What the company is confirming for now is that they aren’t holding back on features. The HPC-focused GPU is being designed with Frontier in mind and will incorporate mixed precision compute support. Feeding the beast will be HBM memory, and AMD will be tapping a version of Infinity Fabric to connect the CPUs and GPUs.
In fact while AMD has kept the details on the technology light, it sounds like this version of IF will be the most advanced version yet. AMD is specifically noting that it’s an “incredibly” coherent fabric, calling it the first fully optimized CPU + GPU design for supercomputing. AMD’s GPUs and CPUs will be arranged in a 4-to-1 ratio, with 4 GPUs for each EPYC CPU. It’s worth noting that AMD’s slide shows a mesh with every GPU connected to the CPU and two other GPUs, but I’m not reading too much into this quite yet, as AMD hasn’t disclosed any other details on the IF setup.
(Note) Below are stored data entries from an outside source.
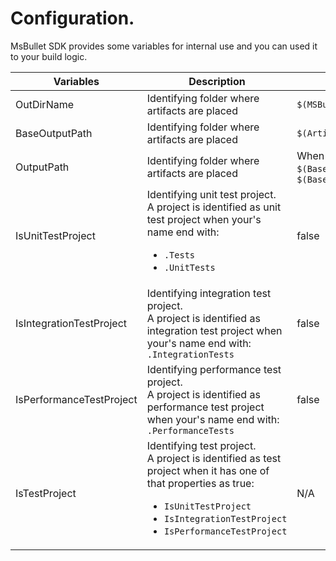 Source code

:# Configuration.

MsBullet SDK provides some variables for internal use and you can used it to your build logic.

| Variables | Description | Default value | Overridable | Note |
|--- |--- |--- | :---: |--- |
| OutDirName | Identifying folder where artifacts are placed | `$(MSBuildProjectName)` | ✔ | |
| BaseOutputPath | Identifying folder where artifacts are placed | `$(ArtifactsBinDir)/$(MSBuildProjectName)/` | ✔ | |
| OutputPath | Identifying folder where artifacts are placed | When `$(PlatformName)` is equal to `AnyCPU` `$(BaseOutputPath)/$(Configuration)/`, otherwise `$(BaseOutputPath)/$(PlatformName)/$(Configuration)` | ✔ | |
| IsUnitTestProject | Identifying unit test project.<br/> A project is identified as unit test project when your's name end with:<br/><ul><li>`.Tests`</li><li>`.UnitTests`</li></ul> | false | ✔ | |
| IsIntegrationTestProject | Identifying integration test project.<br/> A project is identified as integration test project when your's name end with: `.IntegrationTests` | false | ✔ | |
| IsPerformanceTestProject | Identifying performance test project.<br/> A project is identified as performance test project when your's name end with: `.PerformanceTests` | false | ✔ | |
| IsTestProject | Identifying test project.<br/> A project is identified as test project when it has one of that properties as true:<br/><ul><li>`IsUnitTestProject`</li><li>`IsIntegrationTestProject`</li><li>`IsPerformanceTestProject`</li></ul> | N/A | ❌ | |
With AMD going up to the blade level, tying together all of these nodes will be Cray’s job. For Frontier the supercomputer vendor is launching their new Slingshot interconnect, an equally ambitious interconnect that will support adaptive routing, congestion management, and quality-of-service features. Slingshot is capable of 200Gb/sec per port, with individual blades incorporating a port for each GPU in the blade so that other nodes can directly read and write data to a GPU’s memory. As a result Frontier will have a significant amount of interconnect bandwidth, which is all but necessary in order to allow the system to scale to exaFLOP levels.
Overall, Frontier will be organized into over 100 Cray Shasta cabinets. And while Cray has not announced a specific power consumption figure for Frontier, with each cabinet rated for 300KW, this would put the complete system at over 30MW. Which to put things in context, this is over twice the power consumption of the 13MW Summit. So while Frontier is a significantly faster system than the supercomputer it replaces, Cray, AMD, and the US DOE are all feeling the pinch of Dennard scaling slowing down, as power efficiency gains get harder to achieve. All told, in a passing comment made in the press briefing, it sounds like Oak Ridge will be installing a total of 40MW of capacity for Frontier, which is a significant amount of power to say the least.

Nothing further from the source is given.